Twitter plans to roll out a new privacy policy on June 18, and, with it, is promising to roll back its longstanding commitment to obey the Do Not Track (DNT) browser privacy setting. Instead, the company is switching to the Digital Advertising Alliance's toothless and broken self-regulatory program. At the same time, the company is taking the opportunity to introduce a new tracking option and two new targeting options, all of which are set to “track and target” by default. These are not the actions of a company that respects people’s privacy choices.
Twitter implements various methods of tracking, but one of the biggest is the use of Tweet buttons, Follow buttons, and embedded Tweets to record much of your browsing history. When you visit a page that contains one of these, your browser make a request to Twitter’s servers. That request contains a header that tells Twitter which web site you visited. By setting a unique cookie, Twitter can build a profile of your browsing history, even if you aren’t a Twitter user. When Twitter rolled out this tracking, it was the first major social network to do so; at the time, Facebook and Google+ were careful not to use their social widgets for tracking, due to privacy concerns. Twitter sweetened their new tracking initiative for privacy-aware Internet users by offering Do Not Track support. However, when the other social networks quietly followed in Twitter's footsteps, they decided to ignore Do Not Track.
Now, Twitter proposes to abandon the Do Not Track standard and use the “WebChoices” tool, part of self-regulatory program of the Digital Advertising Alliance (DAA). This program is toothless because the only choice it allows users is to opt out of “customizing ads,” when most people actually want to opt out of tracking. Many DAA participants, including Twitter, continue to collect your information even if you opt-out, but will hide that fact by only showing you untargeted ads. This is similar to asking someone to stop openly eavesdropping on your conversation, only to watch them hide behind a curtain and keep listening.
Also, WebChoices is broken; it’s incompatible with other privacy tools, and it requires constant vigilance in order to use. It relies on setting a third-party opt-out cookie on 131 different advertising sites. But doing this is incompatible with one of the most basic browser privacy settings: disabling third party cookies. Even if you allow third party cookies, your opt-out only lasts until the next time you clear cookies, another common user strategy for protecting online privacy. And new advertising sites are created all the time. When the 132nd site is added to WebChoices, you need to go back and repeat your opt-out, which, unless you follow the advertising press, you won’t know to do.
These problems with DAA's program are why Do Not Track exists. It’s simple, compatible with other privacy measures, and works across browsers.
Twitter knows the difference between a real opt-out and a fake one: for years, it has implemented DNT as a true "stop tracking" option, and you can still choose that option under the "Data" section of Twitter's settings, whether you are a Twitter user or not.
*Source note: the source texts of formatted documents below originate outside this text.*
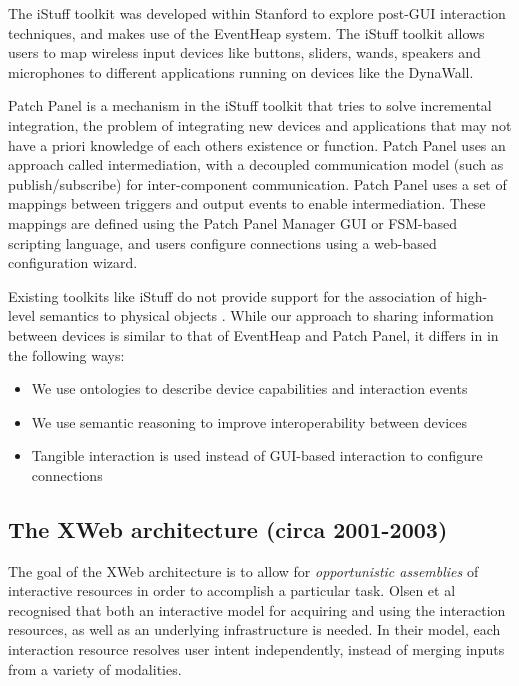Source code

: The iStuff toolkit \cite{Ballagas2003} was developed within Stanford to explore post-\ac{GUI} interaction techniques, and makes use of the EventHeap system. The iStuff toolkit allows users to map wireless input devices like buttons, sliders, wands, speakers and microphones to different applications running on devices like the DynaWall.


Patch Panel \cite{Ballagas2004} is a mechanism in the iStuff toolkit that tries to solve incremental integration, the problem of integrating new devices and applications that may not have a priori knowledge of each others existence or function. Patch Panel uses an approach called intermediation, with a decoupled communication model (such as publish/subscribe) for inter-component communication.  Patch Panel uses a set of mappings between triggers and output events to enable intermediation. These mappings are defined using the Patch Panel Manager \ac{GUI} or \ac{FSM}-based scripting language, and users configure connections using a web-based configuration wizard.



Existing toolkits like iStuff do not provide support for the association of high-level semantics to physical objects \cite{Shaer2004}. While our approach to sharing information between devices is similar to that of EventHeap and Patch Panel, it differs in in the following ways:

\begin{itemize}
    \item We use ontologies to describe device capabilities and interaction events
    \item We use semantic reasoning to improve interoperability between devices
    \item Tangible interaction is used instead of \ac{GUI}-based interaction to configure connections
\end{itemize}


\subsection{The XWeb architecture (circa 2001-2003)}
The goal of the XWeb architecture is to allow for \emph{opportunistic assemblies} of interactive resources in order to accomplish a particular task. Olsen et al \cite{Olsen2001} recognised that both an interactive model for acquiring and using the interaction resources, as well as an underlying infrastructure is needed. In their model, each interaction resource resolves user intent independently, instead of merging inputs from a variety of modalities.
However, if you use the new DAA opt-out that Twitter plans to offer instead of DNT, the company will treat that as a fake opt-out: Twitter keeps tracking, but won't show you ads based on it.
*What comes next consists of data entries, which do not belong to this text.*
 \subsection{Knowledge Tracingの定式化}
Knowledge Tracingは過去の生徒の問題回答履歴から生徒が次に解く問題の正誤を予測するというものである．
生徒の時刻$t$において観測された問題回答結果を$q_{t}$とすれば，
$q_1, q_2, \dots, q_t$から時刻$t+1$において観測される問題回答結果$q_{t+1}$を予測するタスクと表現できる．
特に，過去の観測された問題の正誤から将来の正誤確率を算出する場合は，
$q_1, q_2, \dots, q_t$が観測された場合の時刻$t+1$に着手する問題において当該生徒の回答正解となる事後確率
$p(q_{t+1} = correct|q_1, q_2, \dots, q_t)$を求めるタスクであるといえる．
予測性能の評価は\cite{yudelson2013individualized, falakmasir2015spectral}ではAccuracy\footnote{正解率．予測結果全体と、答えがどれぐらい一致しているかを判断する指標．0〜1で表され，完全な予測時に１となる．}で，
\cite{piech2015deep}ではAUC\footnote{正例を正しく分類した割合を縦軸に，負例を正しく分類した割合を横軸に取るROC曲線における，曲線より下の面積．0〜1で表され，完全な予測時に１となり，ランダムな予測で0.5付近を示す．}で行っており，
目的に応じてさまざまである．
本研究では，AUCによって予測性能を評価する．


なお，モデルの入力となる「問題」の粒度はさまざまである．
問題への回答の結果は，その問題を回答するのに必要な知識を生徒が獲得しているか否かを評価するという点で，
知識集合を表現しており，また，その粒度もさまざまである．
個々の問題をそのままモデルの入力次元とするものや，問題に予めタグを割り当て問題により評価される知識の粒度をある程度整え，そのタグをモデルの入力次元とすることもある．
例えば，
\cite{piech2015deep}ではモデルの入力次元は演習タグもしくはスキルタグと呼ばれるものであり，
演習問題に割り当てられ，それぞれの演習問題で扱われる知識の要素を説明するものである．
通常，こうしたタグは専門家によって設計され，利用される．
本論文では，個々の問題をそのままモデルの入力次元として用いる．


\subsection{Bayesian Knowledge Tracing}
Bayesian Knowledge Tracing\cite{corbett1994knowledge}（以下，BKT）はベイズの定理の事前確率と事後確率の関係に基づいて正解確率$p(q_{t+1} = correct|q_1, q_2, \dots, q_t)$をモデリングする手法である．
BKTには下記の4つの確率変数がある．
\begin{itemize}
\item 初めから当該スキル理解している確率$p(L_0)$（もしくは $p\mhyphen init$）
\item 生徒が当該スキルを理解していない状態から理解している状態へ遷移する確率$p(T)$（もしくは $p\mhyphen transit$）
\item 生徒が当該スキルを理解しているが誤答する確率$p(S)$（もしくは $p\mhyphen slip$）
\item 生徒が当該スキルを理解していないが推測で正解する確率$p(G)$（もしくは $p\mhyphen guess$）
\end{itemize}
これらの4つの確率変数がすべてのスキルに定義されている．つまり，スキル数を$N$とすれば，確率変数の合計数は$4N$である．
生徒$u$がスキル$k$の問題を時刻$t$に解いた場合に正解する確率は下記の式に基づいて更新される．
What can you do as an individual to protect yourself against Twitter's tracking? First, follow our guide to disable the settings. Second, install Privacy Badger, EFF's browser extension that, in addition to setting DNT, attempts to automatically detect and block third-party tracking behavior. Privacy Badger also specifically replaces some social network widgets with non-tracking static versions.
Twitter is taking a big step backwards for user privacy by abandoning Do Not Track. The company should draft a new privacy policy before June 18 that keeps DNT support, and treats both DNT and the DAA opt-out as a true "stop tracking" option.